----- DATA RECORDS -----
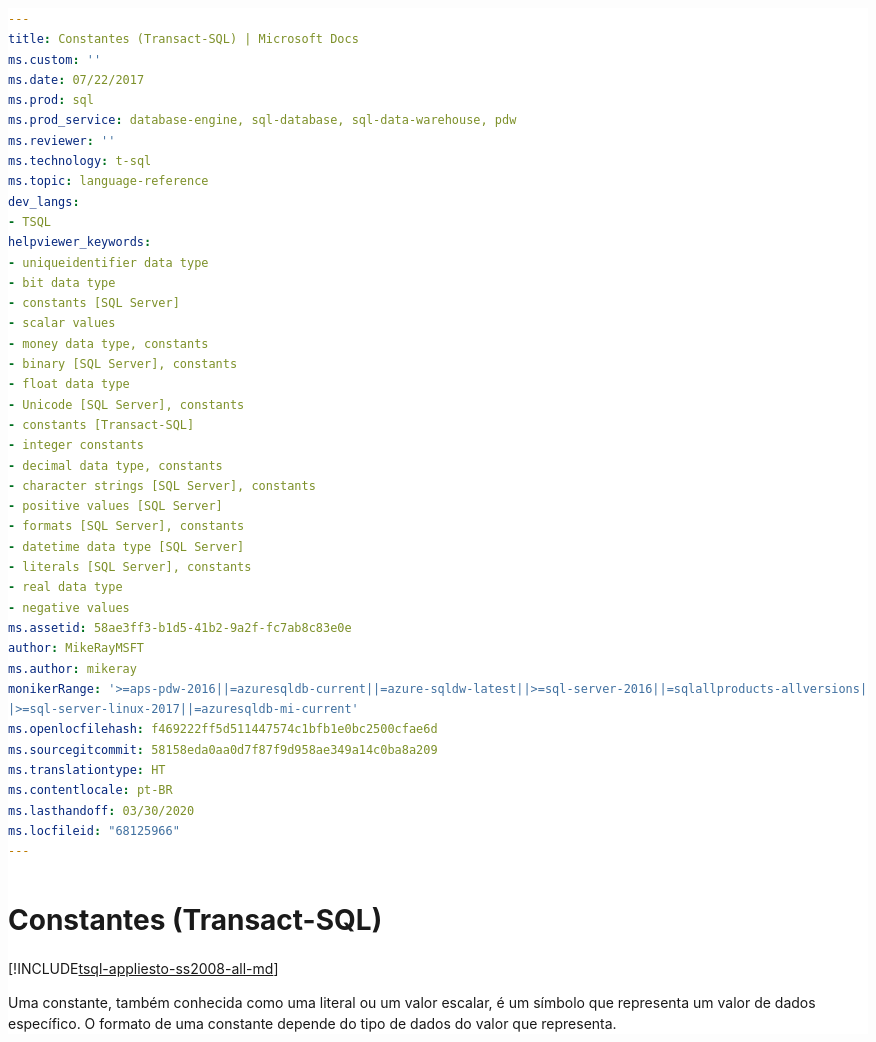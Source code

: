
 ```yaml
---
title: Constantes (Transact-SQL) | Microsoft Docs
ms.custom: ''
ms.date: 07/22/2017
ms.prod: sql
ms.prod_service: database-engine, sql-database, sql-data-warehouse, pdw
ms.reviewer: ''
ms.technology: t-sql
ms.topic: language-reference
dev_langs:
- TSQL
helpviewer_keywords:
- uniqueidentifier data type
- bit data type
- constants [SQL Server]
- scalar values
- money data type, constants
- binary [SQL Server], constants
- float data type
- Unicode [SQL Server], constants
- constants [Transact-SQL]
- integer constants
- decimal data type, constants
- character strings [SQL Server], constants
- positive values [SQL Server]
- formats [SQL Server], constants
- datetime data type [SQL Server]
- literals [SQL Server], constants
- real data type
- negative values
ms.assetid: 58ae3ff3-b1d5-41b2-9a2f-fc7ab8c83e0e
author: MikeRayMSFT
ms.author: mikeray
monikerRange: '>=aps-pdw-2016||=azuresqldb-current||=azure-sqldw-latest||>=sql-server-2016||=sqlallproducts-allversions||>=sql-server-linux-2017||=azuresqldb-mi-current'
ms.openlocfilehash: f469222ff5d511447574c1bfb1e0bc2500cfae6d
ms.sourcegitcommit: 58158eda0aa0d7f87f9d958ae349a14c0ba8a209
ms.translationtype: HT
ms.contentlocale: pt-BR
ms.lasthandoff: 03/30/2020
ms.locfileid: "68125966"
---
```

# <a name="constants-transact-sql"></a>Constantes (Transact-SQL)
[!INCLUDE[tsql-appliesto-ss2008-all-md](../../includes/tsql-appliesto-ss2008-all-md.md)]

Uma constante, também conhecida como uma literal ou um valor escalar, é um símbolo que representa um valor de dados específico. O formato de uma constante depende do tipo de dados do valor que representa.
-----
----- DATA RECORDS -----
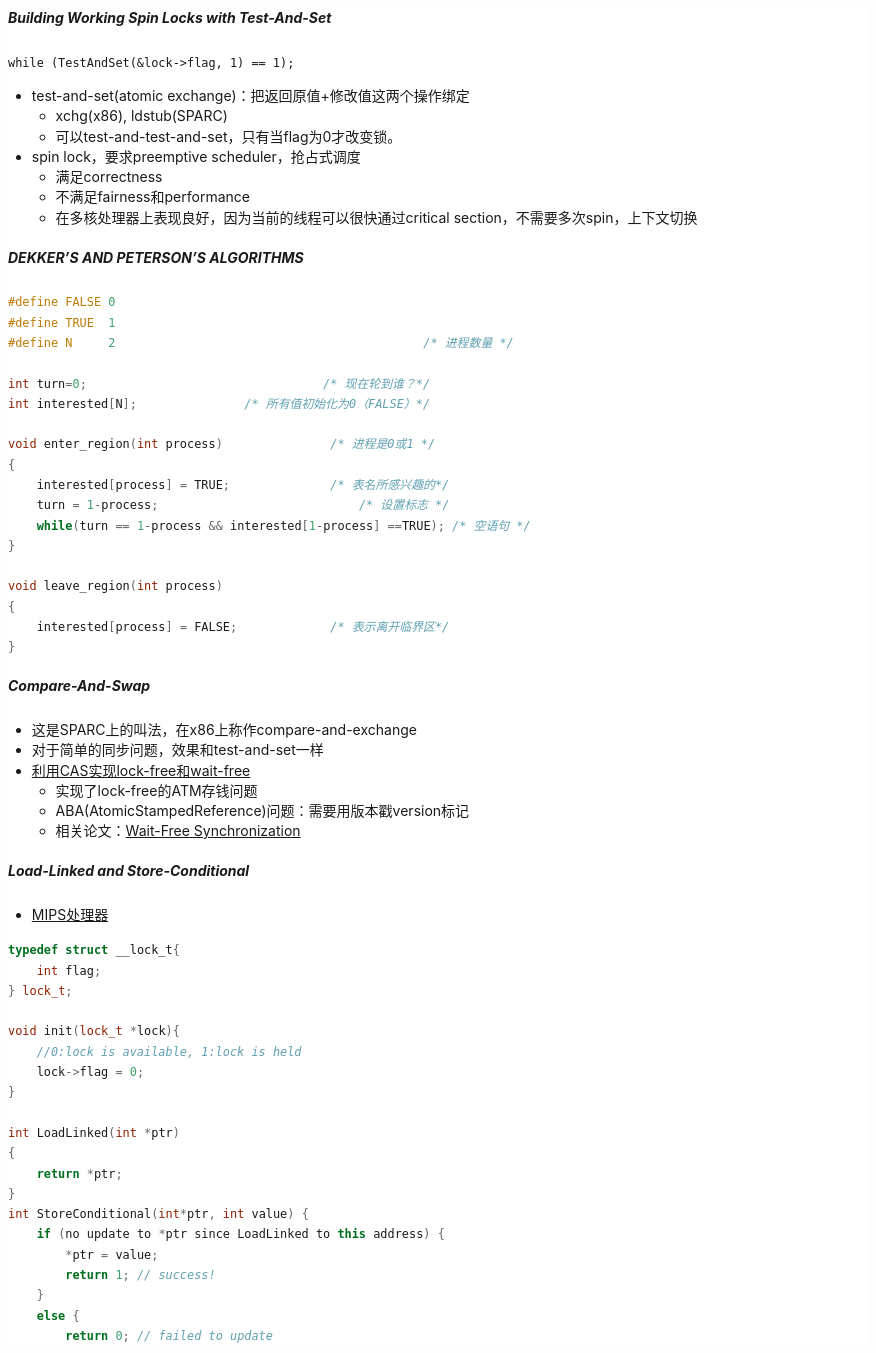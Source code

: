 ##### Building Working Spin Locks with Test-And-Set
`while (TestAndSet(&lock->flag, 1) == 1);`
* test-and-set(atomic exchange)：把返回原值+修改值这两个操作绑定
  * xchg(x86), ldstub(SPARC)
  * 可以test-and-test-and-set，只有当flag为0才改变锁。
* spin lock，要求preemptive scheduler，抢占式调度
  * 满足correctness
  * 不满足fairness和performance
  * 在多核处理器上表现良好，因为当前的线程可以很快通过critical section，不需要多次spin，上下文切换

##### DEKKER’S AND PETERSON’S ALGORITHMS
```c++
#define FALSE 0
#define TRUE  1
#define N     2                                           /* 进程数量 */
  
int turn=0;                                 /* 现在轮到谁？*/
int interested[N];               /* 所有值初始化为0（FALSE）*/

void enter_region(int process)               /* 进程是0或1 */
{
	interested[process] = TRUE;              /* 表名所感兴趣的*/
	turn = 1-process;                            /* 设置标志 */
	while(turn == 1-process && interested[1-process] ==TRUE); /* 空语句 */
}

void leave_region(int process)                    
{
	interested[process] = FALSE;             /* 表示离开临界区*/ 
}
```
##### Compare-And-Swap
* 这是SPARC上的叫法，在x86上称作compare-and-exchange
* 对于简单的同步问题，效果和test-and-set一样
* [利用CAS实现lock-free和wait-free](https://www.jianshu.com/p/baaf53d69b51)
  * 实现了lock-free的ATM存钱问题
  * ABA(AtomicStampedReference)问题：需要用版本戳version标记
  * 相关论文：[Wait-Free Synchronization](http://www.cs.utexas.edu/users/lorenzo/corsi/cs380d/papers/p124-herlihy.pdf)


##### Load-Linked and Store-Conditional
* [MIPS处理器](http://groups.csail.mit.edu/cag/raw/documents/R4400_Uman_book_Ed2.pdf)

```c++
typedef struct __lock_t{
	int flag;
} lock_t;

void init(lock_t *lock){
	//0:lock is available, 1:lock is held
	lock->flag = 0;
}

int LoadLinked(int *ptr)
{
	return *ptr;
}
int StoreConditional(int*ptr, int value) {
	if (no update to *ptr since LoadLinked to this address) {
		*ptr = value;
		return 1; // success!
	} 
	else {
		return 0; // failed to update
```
-----
▸ PROBLEM STATEMENT: Return, from the data, each line where the string "LoadLinked" occurs.

▸ YOUR SOLUTION:
int LoadLinked(int *ptr)
	if (no update to *ptr since LoadLinked to this address) {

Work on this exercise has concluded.